I’m reminded of this as I see people calling the Facebook outage a “DNS problem”. Facebook’s networks dropped out of BGP routing. That means there’s no route to their DNS server, so you get a resolution failure. It doesn’t mean there’s a DNS problem. Any more than it means there’s an IP or routing problem — I’m sure it’s all working as designed and either someone screwed up a config change or someone didn’t screw up and was trying to drop them off the Internet.

Saw much the same thing back when Egypt dropped off of the Internet back in 2011 — their routes were withdrawn from the routing tables. That’s an initiated process — maybe accidental, but it’s not the same as a bunch of devices losing power or a huge fiber cut.

And, when there’s no route you can use to get there … if DNS, web servers, databases, etc are working or not becomes moot.

Diffing two strings

Yes, I know md5sum has a “-c” option for checking the checksum in a file … but, if I was going to screw with a file, I’d have the good sense to edit the checksum file in the archive!

 

#!/bin/bash
#STRFILE=dead.letter
#STRCHECKMD5=5f3748d9c653b78c9ee7559acd423652
#STRMD5=`md5sum $STRFILE`

STRFILE=$1
STRCHECKMD5=$2

STRMD5=`md5sum $STRFILE`

diff -s <( printf '%s\n' "$STRCHECKMD5 $STRFILE" ) <( printf '%s\n' "$STRMD5" )

It’ll either output the file hash and the hash to match (a problem) or indicate the files are identical (a good thing)

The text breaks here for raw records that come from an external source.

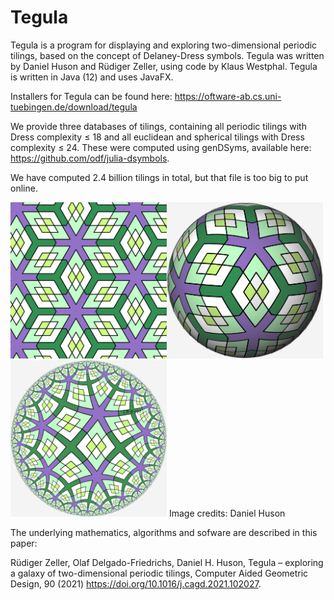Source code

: # Tegula

Tegula is a program for displaying and exploring two-dimensional periodic tilings, based on the concept of Delaney-Dress
symbols. Tegula was written by Daniel Huson and Rüdiger Zeller, using code by Klaus Westphal. Tegula is written in
Java (12) and uses JavaFX.

Installers for Tegula can be found here: https://oftware-ab.cs.uni-tuebingen.de/download/tegula

We provide three databases of tilings, containing all periodic tilings with Dress complexity ≤ 18 and all euclidean and
spherical tilings with Dress complexity ≤ 24. These were computed using genDSyms, available
here: https://github.com/odf/julia-dsymbols.

We have computed 2.4 billion tilings in total, but that file is too big to put online.

<img src="https://github.com/husonlab/tegula/blob/master/images/greens-2.png" width="250"><img src="https://github.com/husonlab/tegula/blob/master/images/greens-3.png" width="250"><img src="https://github.com/husonlab/tegula/blob/master/images/greens-1.png" width="250">
Image credits: Daniel Huson

The underlying mathematics, algorithms and sofware are described in this paper:

Rüdiger Zeller, Olaf Delgado-Friedrichs, Daniel H. Huson, Tegula – exploring a galaxy of two-dimensional periodic tilings, Computer Aided Geometric Design,
90 (2021) https://doi.org/10.1016/j.cagd.2021.102027.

DNF — What Provides This File?

“Dependency hell” used to be a big problem — you’d download one package, attempt to install it, and find out you needed three other packages. Download one of them, attempt to install it, and learn about five other packages. Fifty seven packages later, you forgot what you were trying to install in the first place and went home. Or, I suppose, you managed to install that first package and actually use it. The advent of repo-based deployments — where dependencies can be resolved and automatically downloaded — has mostly eliminated dependency hell. But, occasionally, you’ll have a manual install that says “oh, I cannot complete. I need libgdkglext-x11-1.0.so.0 or libminizip.so.1 … and, if there’s a package that’s named libgdkglext-x11 or libminizip … you’re good. There’s not. Fortunately, you can use “dnf provides” to search for a package that provides a specific file — thus learning that you need the gtkglext-libs and minizip-compat packages to resolve your dependencies.

Microsoft’s 1601 Time Base

Microsoft uses the number of 100-nanosecond intervals since 01 January 1601. Why? No idea. But I’ve had to deal with their funky large integer for a DateTime value as long as I’ve been working with AD. I’ve written functions to turn it int something useful, but that’s a lot of effort when I see a lockoutTime and need to know how recent that is. Enter w32tm which has an “ntte” switch — this allows me to readily tell that the lockout was at 3:01 today and something I need to be investigating.

Blocking Device Internet Access

We block Internet access for a lot of our smart devices. All of our control is done through the local server; and, short of updating firmware, the devices have no need to be chatting with the Internet. Unfortunately, our DSL modem/router does not have any sort of parental control, blocking, or filtering features. Fortunately, ISC DHCPD allows you to define per-host options. Setting the router to the device’s IP (0.0.0.0 may work as well) allows us to have devices that can communicate with anything on their subnet without allowing access out to other subnets or the Internet.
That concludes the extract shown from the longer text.